## HOW TO COMPLETE THIS TASK
Restate word for word the line containing "3. Program the" and all remaining lines of the entries below.

Dataset entries
---*---

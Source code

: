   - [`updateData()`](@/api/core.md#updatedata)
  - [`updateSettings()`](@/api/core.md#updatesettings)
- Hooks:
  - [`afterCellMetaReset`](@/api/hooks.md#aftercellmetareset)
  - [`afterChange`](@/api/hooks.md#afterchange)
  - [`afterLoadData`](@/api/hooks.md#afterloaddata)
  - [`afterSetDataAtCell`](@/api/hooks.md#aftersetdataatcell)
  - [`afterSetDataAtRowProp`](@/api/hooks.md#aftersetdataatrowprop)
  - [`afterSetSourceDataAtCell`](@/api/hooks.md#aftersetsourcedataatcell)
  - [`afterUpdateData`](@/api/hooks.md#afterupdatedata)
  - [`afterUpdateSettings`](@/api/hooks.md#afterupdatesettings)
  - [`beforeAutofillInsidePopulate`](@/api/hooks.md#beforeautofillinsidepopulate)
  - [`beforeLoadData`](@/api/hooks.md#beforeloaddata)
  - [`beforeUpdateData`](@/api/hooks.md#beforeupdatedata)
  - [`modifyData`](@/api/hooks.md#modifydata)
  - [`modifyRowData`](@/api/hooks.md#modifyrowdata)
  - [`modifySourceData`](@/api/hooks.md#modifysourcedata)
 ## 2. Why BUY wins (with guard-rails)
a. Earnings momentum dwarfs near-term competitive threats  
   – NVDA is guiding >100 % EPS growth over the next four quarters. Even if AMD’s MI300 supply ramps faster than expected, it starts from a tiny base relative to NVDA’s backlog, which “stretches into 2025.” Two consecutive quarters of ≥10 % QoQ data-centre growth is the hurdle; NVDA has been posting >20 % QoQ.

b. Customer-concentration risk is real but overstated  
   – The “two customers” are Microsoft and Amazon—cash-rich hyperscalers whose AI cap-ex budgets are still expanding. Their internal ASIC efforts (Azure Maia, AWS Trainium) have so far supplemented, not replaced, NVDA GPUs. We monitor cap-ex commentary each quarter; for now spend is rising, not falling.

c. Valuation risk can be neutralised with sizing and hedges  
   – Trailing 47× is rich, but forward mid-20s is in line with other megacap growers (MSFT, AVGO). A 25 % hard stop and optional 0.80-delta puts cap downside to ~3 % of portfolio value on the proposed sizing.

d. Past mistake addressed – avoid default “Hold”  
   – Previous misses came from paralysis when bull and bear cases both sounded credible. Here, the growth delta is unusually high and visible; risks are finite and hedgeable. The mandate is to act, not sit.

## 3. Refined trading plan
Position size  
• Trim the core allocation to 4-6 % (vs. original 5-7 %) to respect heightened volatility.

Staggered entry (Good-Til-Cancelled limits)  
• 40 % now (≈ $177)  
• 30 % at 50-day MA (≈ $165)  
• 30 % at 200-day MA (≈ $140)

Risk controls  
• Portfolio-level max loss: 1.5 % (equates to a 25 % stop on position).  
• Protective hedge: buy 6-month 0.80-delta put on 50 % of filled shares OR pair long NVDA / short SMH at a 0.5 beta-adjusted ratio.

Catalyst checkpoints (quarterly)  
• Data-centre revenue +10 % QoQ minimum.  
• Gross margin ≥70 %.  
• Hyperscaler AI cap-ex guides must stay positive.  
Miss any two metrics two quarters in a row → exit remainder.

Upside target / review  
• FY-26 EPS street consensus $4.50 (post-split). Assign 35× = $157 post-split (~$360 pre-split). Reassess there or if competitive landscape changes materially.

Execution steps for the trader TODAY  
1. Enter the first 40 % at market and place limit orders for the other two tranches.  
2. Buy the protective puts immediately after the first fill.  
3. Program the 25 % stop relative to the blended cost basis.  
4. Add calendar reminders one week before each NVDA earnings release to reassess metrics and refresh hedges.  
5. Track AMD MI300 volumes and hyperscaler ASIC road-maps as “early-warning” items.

---*---

## ANSWER AREA
3. Program the 25 % stop relative to the blended cost basis.  
4. Add calendar reminders one week before each NVDA earnings release to reassess metrics and refresh hedges.  
5. Track AMD MI300 volumes and hyperscaler ASIC road-maps as “early-warning” items.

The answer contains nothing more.